# my wife is clinically depressed and i cheated on her!



## baller74 (Jan 15, 2011)

i have been married to my wife for 11 years,we have had a great relationship with the occasional fight, and then back in approx 2004-2005 she stated she had a breakdown and she started having all the symptoms of depression! she has been diagnosed with depression since she was a little girl! well it got tough in our relationship,i felt like she wasnt into me,she wasnt close to me,she really didnt make me feel like the man of the house! i did try talkin to he but she would just say i love you hunny everything is great n then we would just go on like nothing was said! unfortunately and very regretably this woman established a relationship with my wife and our family, and obviously me! she would hit on me and come on to me, and at first i told her NO i cant do that i would destroy my family,she would say ok and it was left at that......or at least i thought so! she would send me some kind of text to get my attention,and i would answer it but not thinking anything of it she did and so it started,she gave me what was lacking in my relationship with my wife...sex! thats all i wanted from this woman,there was no deep feelings,love or intamcy(closeness) just raw sex! how do u help fix or get your clinicaly depressed spouse through this to make our marriage work or is there any help at all? any help would be appreciative!!


----------



## OhGeesh (Jan 5, 2010)

Counseling!! By you doing everything in your power to make her feel loved and secure.

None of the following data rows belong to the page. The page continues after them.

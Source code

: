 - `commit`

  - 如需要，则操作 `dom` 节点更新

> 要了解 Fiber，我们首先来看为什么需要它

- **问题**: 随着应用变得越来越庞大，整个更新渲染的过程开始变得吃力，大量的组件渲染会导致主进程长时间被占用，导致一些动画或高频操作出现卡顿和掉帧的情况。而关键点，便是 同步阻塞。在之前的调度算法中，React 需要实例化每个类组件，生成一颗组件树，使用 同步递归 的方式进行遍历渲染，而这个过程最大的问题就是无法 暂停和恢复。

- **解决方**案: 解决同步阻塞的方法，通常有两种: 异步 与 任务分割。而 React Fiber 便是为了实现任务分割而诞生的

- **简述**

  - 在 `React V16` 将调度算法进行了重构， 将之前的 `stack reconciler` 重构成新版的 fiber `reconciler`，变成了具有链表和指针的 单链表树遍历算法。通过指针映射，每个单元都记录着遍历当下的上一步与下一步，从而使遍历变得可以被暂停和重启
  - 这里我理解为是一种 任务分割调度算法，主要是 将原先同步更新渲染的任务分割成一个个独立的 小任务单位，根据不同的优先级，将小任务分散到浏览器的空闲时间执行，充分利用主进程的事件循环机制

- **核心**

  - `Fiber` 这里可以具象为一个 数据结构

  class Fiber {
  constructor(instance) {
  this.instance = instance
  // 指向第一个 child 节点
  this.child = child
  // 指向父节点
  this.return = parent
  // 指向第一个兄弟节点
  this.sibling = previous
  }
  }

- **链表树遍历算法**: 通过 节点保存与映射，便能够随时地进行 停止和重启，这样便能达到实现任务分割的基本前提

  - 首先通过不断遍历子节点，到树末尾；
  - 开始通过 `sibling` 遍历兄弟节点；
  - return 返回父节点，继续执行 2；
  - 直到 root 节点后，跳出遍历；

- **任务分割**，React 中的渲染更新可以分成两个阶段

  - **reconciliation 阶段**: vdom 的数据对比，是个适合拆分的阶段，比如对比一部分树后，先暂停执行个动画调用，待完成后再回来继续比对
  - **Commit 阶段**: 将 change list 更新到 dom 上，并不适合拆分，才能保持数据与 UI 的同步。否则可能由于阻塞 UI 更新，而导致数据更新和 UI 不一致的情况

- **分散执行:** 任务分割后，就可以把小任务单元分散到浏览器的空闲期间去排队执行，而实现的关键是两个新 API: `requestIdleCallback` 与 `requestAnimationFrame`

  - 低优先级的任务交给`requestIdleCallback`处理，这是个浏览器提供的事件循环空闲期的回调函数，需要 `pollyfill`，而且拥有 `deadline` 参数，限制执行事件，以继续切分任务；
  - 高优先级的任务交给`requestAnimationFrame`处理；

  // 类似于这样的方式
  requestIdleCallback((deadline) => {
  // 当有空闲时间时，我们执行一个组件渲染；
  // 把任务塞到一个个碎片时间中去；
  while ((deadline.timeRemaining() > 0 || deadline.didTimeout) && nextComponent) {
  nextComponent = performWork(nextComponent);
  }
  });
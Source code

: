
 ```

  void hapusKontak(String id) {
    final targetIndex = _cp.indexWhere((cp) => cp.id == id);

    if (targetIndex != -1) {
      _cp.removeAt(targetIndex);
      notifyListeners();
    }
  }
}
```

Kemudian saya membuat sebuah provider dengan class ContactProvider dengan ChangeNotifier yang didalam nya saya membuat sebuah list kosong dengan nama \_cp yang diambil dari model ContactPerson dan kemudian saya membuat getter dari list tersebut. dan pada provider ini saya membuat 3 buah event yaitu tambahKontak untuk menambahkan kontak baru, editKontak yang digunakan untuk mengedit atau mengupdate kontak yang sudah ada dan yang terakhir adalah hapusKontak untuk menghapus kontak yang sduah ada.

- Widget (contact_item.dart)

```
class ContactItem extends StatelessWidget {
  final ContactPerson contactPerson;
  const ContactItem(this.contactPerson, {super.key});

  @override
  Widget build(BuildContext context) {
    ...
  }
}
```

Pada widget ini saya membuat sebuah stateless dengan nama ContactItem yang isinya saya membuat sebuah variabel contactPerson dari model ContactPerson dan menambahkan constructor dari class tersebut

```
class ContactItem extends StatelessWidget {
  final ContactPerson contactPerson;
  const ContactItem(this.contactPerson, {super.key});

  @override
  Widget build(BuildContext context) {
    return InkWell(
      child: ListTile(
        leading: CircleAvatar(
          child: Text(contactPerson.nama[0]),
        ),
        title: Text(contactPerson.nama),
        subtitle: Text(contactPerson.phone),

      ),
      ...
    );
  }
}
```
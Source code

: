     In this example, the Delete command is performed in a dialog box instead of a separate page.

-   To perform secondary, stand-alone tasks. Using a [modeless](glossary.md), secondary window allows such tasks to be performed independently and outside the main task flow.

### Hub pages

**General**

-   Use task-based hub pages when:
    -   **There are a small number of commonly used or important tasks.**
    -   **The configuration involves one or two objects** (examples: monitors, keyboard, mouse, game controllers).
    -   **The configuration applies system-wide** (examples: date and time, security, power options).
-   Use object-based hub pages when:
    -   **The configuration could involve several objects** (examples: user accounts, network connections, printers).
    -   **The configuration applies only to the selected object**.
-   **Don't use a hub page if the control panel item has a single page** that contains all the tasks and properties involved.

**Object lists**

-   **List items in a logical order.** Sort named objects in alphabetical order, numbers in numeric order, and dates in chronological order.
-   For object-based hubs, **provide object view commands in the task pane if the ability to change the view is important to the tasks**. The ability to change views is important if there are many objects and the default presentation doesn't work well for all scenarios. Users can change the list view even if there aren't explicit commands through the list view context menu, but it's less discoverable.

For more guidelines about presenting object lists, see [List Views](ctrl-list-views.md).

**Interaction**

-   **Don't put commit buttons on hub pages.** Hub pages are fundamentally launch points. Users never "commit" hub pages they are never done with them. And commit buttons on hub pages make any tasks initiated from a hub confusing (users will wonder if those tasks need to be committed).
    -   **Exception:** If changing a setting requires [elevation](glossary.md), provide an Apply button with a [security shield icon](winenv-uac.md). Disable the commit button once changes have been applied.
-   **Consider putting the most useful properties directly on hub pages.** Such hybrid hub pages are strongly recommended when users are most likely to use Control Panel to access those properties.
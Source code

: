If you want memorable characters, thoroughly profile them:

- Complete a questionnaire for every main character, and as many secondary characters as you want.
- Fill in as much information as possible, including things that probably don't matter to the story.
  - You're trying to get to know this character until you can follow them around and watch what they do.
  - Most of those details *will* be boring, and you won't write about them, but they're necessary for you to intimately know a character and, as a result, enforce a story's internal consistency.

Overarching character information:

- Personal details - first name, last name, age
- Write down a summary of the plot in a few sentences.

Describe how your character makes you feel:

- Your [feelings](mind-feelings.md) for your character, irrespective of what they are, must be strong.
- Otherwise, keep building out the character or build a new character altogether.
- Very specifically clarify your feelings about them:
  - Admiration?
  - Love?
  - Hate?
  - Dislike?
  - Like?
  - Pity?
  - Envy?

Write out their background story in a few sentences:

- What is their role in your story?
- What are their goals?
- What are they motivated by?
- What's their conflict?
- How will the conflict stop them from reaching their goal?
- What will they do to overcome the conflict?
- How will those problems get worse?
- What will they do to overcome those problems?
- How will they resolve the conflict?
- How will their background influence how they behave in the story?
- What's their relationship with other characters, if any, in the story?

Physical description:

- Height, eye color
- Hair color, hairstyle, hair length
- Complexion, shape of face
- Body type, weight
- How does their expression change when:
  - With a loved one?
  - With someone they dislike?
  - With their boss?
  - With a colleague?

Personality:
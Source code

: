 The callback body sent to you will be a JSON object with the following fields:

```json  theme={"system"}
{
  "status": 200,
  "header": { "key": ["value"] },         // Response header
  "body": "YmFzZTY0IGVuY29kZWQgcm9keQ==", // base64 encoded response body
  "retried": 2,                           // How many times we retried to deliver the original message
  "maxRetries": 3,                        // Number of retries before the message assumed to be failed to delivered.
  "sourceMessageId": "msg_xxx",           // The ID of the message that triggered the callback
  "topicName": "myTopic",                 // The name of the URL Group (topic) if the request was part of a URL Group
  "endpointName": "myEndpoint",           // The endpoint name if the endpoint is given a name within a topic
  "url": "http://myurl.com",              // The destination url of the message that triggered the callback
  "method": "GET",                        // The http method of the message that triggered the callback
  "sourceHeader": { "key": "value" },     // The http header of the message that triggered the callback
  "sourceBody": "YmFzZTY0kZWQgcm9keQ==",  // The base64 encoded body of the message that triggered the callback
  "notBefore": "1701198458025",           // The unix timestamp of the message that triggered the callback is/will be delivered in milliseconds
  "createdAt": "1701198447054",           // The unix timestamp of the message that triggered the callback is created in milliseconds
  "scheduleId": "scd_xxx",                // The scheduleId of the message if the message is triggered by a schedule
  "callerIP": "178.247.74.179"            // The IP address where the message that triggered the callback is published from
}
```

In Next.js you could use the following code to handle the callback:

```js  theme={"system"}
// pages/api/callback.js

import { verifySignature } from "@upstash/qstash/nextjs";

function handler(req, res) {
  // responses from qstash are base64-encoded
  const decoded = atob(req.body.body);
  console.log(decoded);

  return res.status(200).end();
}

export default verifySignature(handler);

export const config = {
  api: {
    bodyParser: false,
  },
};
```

Long road ahead man best of luck to you and your wife.


----------



## dadda11o (Jan 6, 2011)

If you love your wife, you're probably going to have to get involved. I was diagnosed with depression years ago...I was carrying a majority load in the marriage...unfortunately, my husband is not willing to look at himself, much less commit to change...we will be finalizing our 2nd divorce in 23 days. I'm hitting depression the last couple of weeks, as are both our teenage daughters, because I HOPED something would change for the better or that someone from church would "take him aside" (the divorce relates to his getting caught in an affair. When I found out about the affair, the depression I'd been fighting lifted immediately and I had so much energy and realized I wasn't crazy (noticing his moodiness, etc). Even today, I wish that my husband would extend a hand toward fixing things, but that is false hope in our case, and I can no longer take the up and down my emotions are subjected to. So, if you love her, be prepared to get involved in her recovery. Be prepared to hear some irrational things about yourself and DON'T take them personally or argue. If she can trust you there, you stand a fair to good chance of getting to the real issues. Look at it like this: most affairs are not about real love, but that's how it feels to the betrayed spouse. But you can't get to the real issues there if you get hung up on the "apparent" one. BTW, I was attacked/molested when I was younger and never dealt with it. Don't know that's the case with your wife, but I started to feel that my husband wasn't approaching the sex right (he'd sort of prod my thigh, like he was "checking a rump roast to see if it was ready"), although we'd previously had a fantastic sex life. Plus I worried about our daughters as they grew older, activating the fears similar things would happen. I couldn't talk about it with my husband; although he knew I wasn't a virgin when we married, I hadn't gone into details. I had it in my mind he'd never look at me the same way if he knew. Hopefully you can get things worked out; I got a lot out of going to a support group as well-some do, some don't. But it can be difficult to remain strong and composed when your spouse isn't available to provide some emotional support, reinforcement or relief. I wish you the best...and stay far from those friendly women! You'll be doing yourself the biggest favor.


----------